Redirect HTTP to HTTPS or deny usage of HTTP?

Question

Configuring on Apache HTTPD server, many articles on the web advise to enforce HTTPS protocol by redirecting (permanently) all HTTP request to HTTPS.

Below is what I understand is happening when a user tries to reach a server supporting both HTTP and HTTPS :

1. Client's user agent (web browser for example, but not only) sends a request to http://my.domain.com .
2. Server receives request on port 80, and sends a permanent redirection (code 301) to https://my.domain.com .
3. Client's user agent receives the response. Given the status code, it sends the same request to https://my.domain.com .
4. Server receives request on port 443 and sends back the wanted content.
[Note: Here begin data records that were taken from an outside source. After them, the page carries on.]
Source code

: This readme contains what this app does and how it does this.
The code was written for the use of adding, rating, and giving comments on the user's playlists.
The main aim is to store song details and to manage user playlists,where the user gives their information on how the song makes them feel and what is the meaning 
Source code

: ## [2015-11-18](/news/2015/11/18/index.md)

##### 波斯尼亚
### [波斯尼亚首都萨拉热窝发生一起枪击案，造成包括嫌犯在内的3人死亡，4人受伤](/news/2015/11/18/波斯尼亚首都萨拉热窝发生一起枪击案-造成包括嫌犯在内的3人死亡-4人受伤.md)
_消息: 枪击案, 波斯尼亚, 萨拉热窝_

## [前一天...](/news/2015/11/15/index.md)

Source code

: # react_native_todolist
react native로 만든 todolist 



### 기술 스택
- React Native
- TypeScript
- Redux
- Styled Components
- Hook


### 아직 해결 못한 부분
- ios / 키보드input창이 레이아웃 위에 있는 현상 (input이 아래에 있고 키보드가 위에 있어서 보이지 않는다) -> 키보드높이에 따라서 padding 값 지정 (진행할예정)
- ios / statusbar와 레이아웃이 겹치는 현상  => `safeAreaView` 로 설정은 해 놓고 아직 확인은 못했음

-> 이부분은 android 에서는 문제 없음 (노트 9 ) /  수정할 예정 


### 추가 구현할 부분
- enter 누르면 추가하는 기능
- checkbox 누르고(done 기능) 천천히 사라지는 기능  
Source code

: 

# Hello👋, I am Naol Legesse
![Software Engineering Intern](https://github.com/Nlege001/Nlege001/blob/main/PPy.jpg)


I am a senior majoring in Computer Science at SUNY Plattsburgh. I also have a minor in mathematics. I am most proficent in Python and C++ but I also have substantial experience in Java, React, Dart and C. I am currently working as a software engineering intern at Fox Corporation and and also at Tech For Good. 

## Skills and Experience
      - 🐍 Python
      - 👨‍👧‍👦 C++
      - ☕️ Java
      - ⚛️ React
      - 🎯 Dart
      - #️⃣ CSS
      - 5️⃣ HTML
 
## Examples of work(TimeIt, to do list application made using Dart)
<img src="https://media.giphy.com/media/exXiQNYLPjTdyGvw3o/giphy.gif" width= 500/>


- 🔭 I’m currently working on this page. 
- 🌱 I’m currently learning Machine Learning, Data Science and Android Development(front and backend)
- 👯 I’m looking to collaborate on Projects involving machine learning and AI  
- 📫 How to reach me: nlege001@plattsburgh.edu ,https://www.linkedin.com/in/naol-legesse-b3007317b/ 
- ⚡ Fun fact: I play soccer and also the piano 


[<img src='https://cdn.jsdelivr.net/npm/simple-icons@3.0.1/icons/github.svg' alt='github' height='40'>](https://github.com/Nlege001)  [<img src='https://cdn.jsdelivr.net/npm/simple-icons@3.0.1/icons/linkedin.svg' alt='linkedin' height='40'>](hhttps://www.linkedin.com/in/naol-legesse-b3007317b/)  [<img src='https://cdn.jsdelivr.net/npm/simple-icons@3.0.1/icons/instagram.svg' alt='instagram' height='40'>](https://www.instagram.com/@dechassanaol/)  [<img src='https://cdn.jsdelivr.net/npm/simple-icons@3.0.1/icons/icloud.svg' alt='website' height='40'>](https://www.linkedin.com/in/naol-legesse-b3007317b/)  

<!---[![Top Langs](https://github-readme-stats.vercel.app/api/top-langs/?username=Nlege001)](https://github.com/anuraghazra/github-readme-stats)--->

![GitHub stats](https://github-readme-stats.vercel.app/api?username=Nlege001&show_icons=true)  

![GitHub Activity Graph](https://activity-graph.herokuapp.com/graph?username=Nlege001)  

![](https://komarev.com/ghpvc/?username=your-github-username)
So, if the request contains sensitive data, between steps 1 and 2, a man-in-the-middle could recover it, non-ciphered, in the request.

If the client uses a web browser, this browser keeps in cache the 301 redirection, and the next time the client send a request using HTTP, it will automatically send it using HTTPS instead.

But, what if the client clears the cache often ? Or use another user agent than a web browser, which does not store the permanent redirection ? Don't we lose the benefit of HTTPS here ?

A concrete example : a REST API, and the requests contain sensitive data. This API can be called from any HTTP client (online, embed in a software or website, standalone).

In this case, could it be better to just disable HTTP support on server level in order to enforce the use of HTTPS ?

Edit 2017-11-14:

sys0dm1n told me about HSTS below. But the security provided by this mechanism depends entirely on the user agent's compliance to the specification.

Edit 2017-11-15:

I edit my post after the first answers I receive, to precise my concern.

Answer 1

To make sure always your website is using https for security, one way is to enable HSTS

Automatically turn any insecure links referencing the web application into secure links.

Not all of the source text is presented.